This GPU implementation of a high-quality, offline fluid solver was written in Summer 2013 as a personal exercise in GPGPU. My main goal here was to become more familiar with versatile GPU algorithms such as stream compaction, and at the same time apply them in an exciting, computation heavy setting. The solver is written in C++ and OpenGL 4. The project is available on github.
The fluid simulation itself is implemented using a grid-based Eulerian solver. One of the core ingredients of a Eulerian solver is the pressure solve, which involves computing the solution to a large system of linear equations (more than 1 million variables are typical). Simple solvers such as Gauss-Seidel are not very useful here, and I opted to implement the Preconditioned Conjugate Gradient method (PCG) instead.
Implementing PCG on the GPU can be challenging due to the fact that it requires several dot products per iteration. Dot products are difficult to parallelize efficiently over several hundred cores, since they require summing a large vector into a single scalar. On the GPU, this operation easily becomes the bottleneck of the solver, and I spent a lot of time just optimizing this step.
Firstly, the vector sum is performed in 2D instead of 1D, and stepwise instead of all at once. The input vectors for the dot product are multiplied element-wise and the result stored in a 2D texture, which is then summed to a single scalar step by step. In each step, every shader core computes the sum of a 4x4 texel area, shrinking the texture by a factor of 4 per side at each step, eventually arriving at a 1x1 area (a scalar). This provides a compromise between the number of synchronization steps and the number of cores utilized per sum.

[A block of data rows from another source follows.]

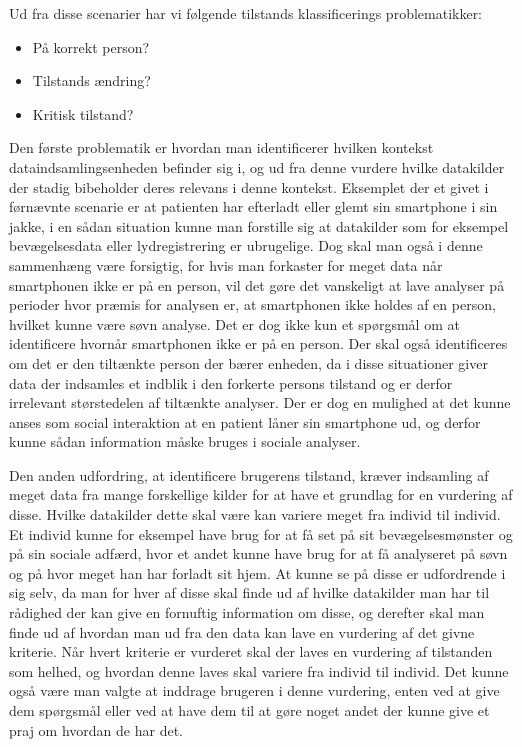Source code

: Ud fra disse scenarier har vi følgende tilstands klassificerings problematikker:
\begin{itemize}
\item På korrekt person?
\item Tilstands ændring?
\item Kritisk tilstand?
\end{itemize}

Den første problematik er hvordan man identificerer hvilken kontekst dataindsamlingsenheden befinder sig i, og ud fra denne vurdere hvilke datakilder der stadig bibeholder deres relevans i denne kontekst.
Eksemplet der et givet i førnævnte scenarie er at patienten har efterladt eller glemt sin smartphone i sin jakke, i en sådan situation kunne man forstille sig at datakilder som for eksempel bevægelsesdata eller lydregistrering er ubrugelige.
Dog skal man også i denne sammenhæng være forsigtig, for hvis man forkaster for meget data når smartphonen ikke er på en person, vil det gøre det vanskeligt at lave analyser på perioder hvor præmis for analysen er, at smartphonen ikke holdes af en person, hvilket kunne være søvn analyse. 
Det er dog ikke kun et spørgsmål om at identificere hvornår smartphonen ikke er på en person.
Der skal også identificeres om det er den tiltænkte person der bærer enheden, da i disse situationer giver data der indsamles et indblik i den forkerte persons tilstand og er derfor irrelevant størstedelen af tiltænkte analyser.
Der er dog en mulighed at det kunne anses som social interaktion at en patient låner sin smartphone ud, og derfor kunne sådan information måske bruges i sociale analyser.

Den anden udfordring, at identificere brugerens tilstand, kræver indsamling af meget data fra mange forskellige kilder for at have et grundlag for en vurdering af disse.
Hvilke datakilder dette skal være kan variere meget fra individ til individ.
Et individ kunne for eksempel have brug for at få set på sit bevægelsesmønster og på sin sociale adfærd, hvor et andet kunne have brug for at få analyseret på søvn og på hvor meget han har forladt sit hjem.
At kunne se på disse er udfordrende i sig selv, da man for hver af disse skal finde ud af hvilke datakilder man har til rådighed der kan give en fornuftig information om disse, og derefter skal man finde ud af hvordan man ud fra den data kan lave en vurdering af det givne kriterie.
Når hvert kriterie er vurderet skal der laves en vurdering af tilstanden som helhed, og hvordan denne laves skal variere fra individ til individ.
Det kunne også være man valgte at inddrage brugeren i denne vurdering, enten ved at give dem spørgsmål eller ved at have dem til at gøre noget andet der kunne give et praj om hvordan de har det.

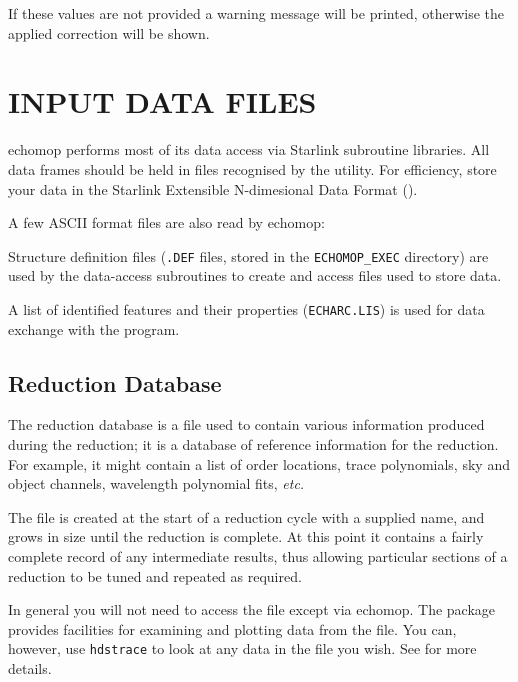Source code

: If these values are not provided a warning message will be printed,
otherwise the applied correction will be shown.


\section{INPUT DATA FILES}

{\sc echomop} performs most of its data access via Starlink subroutine
libraries.
All data frames should be held in files recognised by the  utility.  For efficiency, store your data in the
Starlink Extensible N-dimesional Data Format ().

A few ASCII format files are also read by {\sc echomop}:

Structure definition files (\verb+.DEF+ files, stored in the
\verb+ECHOMOP_EXEC+ directory) are used by the data-access subroutines
to create and access files used to store data.

A list of identified features and their properties (\verb+ECHARC.LIS+)
is used for data
exchange with the  program.


\subsection{Reduction
            Database}

The reduction database is a file used to contain
various information produced during the reduction;
it is a database of reference information for the reduction.
For example, it might contain a list of order locations,
trace polynomials, sky and object channels, wavelength polynomial fits,
{\it etc.}

The file is created at the start of a reduction cycle with a supplied name,
and grows in size until the reduction is complete.
At this point it contains a fairly complete record of any intermediate
results, thus allowing particular sections of a reduction to be tuned
and repeated as required.

In general you will not need to access the file except via {\sc echomop}.
The package provides facilities for examining and plotting data from the file.
You can, however, use \verb+hdstrace+ to look at any data in the file you wish.
See  for more details.

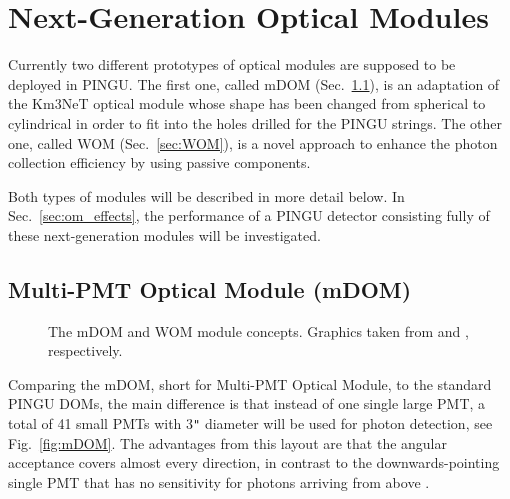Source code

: \section{Next-Generation Optical Modules}
\label{sec:Gen2DOM}

Currently two different prototypes of optical modules are supposed to be
deployed in PINGU. The first one, called mDOM (Sec.~\ref{sec:mDOM}), is an
adaptation of the Km3NeT optical module \cite{Km3NeTmodule} whose shape has been
changed from spherical to cylindrical in order to fit into the holes drilled for
the PINGU strings. The other one, called WOM (Sec.~\ref{sec:WOM}), is a novel
approach to enhance the photon collection efficiency by using passive
components.

Both types of modules will be described in more detail below. In
Sec.~\ref{sec:om_effects}, the performance of a PINGU detector consisting fully
of these next-generation modules will be investigated.

\subsection{Multi-PMT Optical Module (mDOM)}
\label{sec:mDOM}


\begin{figure}
\centering
  \qquad
  \caption{The \protect{} mDOM and \protect{} WOM
    module concepts. Graphics taken from \cite{mDOM_Geneva} and \cite{WOM_ICRC},
    respectively.}
\label{fig:Gen3modules}
\end{figure}

Comparing the mDOM, short for Multi-PMT Optical Module, to the standard PINGU
DOMs, the main difference is that instead of one single large PMT, a total of
41 small PMTs with 3\verb+"+ diameter will be used for photon detection, see
Fig.~\ref{fig:mDOM}. The advantages from this layout are that the angular
acceptance covers almost every direction, in contrast to the downwards-pointing
single PMT that has no sensitivity for photons arriving from above
\cite{mDOM_Geneva}.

As an additional trick, the texturing unit is used to decrease the number of texture reads. GPUs feature several highly optimized hardware texturing units that can be abused to perform efficient floating point sums. That is, an interpolated texture read placed precisely in the center between four texels will produce the sum of the four texels, divided by four, in a single texture read. This is much more efficient than reading four texels in the shader without interpolation (using texelFetch) and adding them manually. Also, multiple texture reads are performed by each shader core to overlap their latency.
The performance of PCG is heavily dependent on the preconditioner, which is a special type of matrix tailored specifically to the class of matrix being inverted (here, a Poisson problem). For CPU implementations, a popular choice is Modified Incomplete Cholesky, which performs excellently in many cases. Unfortunately, it is also inherently sequential, making it infeasible for GPU implementations.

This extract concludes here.